These stories and poems for children are wonderfully read by David Ogden Stiers. He has a fine voice, with excellent and warmly expressive inflection, and he is utterly without condescension or corniness.
The second outstanding thing on this recording is the music by Mark Fish for Ferdinand the Bull, and some adults as well as children may find this disc worth hearing just for that. It is lively and rhythmically inventive.
My only reservation about the music here is that, in spite of the valiant efforts of Nina Flyer, a solo cello, augmented by piano, cannot substitute for a whole orchestra in Carnival of the Animals. But there are many other versions of this piece. The duo will not sound inadequate in The Mother Goose Suite, I think, although, as music, the orchestration is also more satisfying.
If I may add a personal note, The Story of Ferdinand, on a much earlier recording, was something I enjoyed as a young child. Hearing it now, decades later, I take satisfaction in its spoof of the macho spirit, set right in the Middle of Madrid as it happens here.

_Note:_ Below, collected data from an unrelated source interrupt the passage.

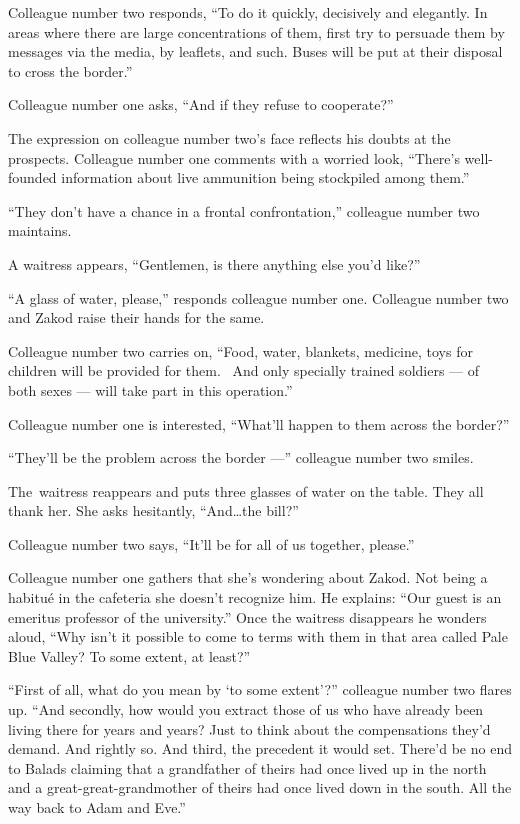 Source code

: \documentclass[twoside,11pt]{book}
\begin{document}
Colleague number two responds, ``To do it quickly, decisively and elegantly. In areas where there are large
concentrations of them, first try to persuade them by messages via the media, by leaflets, and such. Buses will be put
at their disposal to cross the border.''

Colleague number one asks, ``And if they refuse to cooperate?''

The expression on colleague number two's face reflects his doubts at the prospects. Colleague number one comments with a
worried look, ``There's well-founded information about live ammunition being stockpiled among
them.''

``They don't have a chance in a frontal confrontation,'' colleague number two maintains.

A waitress appears, ``Gentlemen, is there anything else you'd like?''

``A glass of water, please,'' responds colleague number one. Colleague number two and Zakod
raise their hands for the same.

Colleague number two carries on, ``Food, water, blankets, medicine, toys for children will be provided for
them. ~And only specially trained soldiers --- of both sexes --- will take part in this operation.''

Colleague number one is interested, ``What'll happen to them across the border?''

``They'll be the problem across the border ---'' colleague number two smiles.

The~waitress reappears and puts three glasses of water on the table. They all thank her. She asks hesitantly,
``And{\ldots}the bill?''

Colleague number two says, ``It'll be for all of us together, please.''

Colleague number one gathers that she's wondering about Zakod. Not being a habitu\'e in the cafeteria she doesn't
recognize him. He explains: ``Our guest is an emeritus professor of the university.'' Once
the waitress disappears he wonders aloud, ``Why isn't it possible to come to terms with them in that area
called Pale Blue Valley? To some extent, at least?''

``First of all, what do you mean by `to some extent'?'' colleague number two flares up.
``And secondly, how would you extract those of us who have already been living there for years and years?
Just to think about the compensations they'd demand. And rightly so. And third, the precedent it would set. There'd be
no end to Balads claiming that a grandfather of theirs had once lived up in the north and a great-great-grandmother of
theirs had once lived down in the south. All the way back to Adam and Eve.''
\end{document}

The thought of all those other fierce bulls, eager to fight, even to their unforeseen deaths in the bull ring, in contrast to Ferdinand's contentment with the delights of nature surprises me with the realization that, if early exposure to this story did not actually help mold my character and personality, it surely reassured me about what I was like.
There is a pocket in the CD case containing fifteen round flash cards, about the size of drinks coasters, on thick, sturdy, glossy paper, with colored cartoon-like pictures of animals on one side and Ogden Nash's poems on the other side.
Recommended for children – and for some simply young at heart.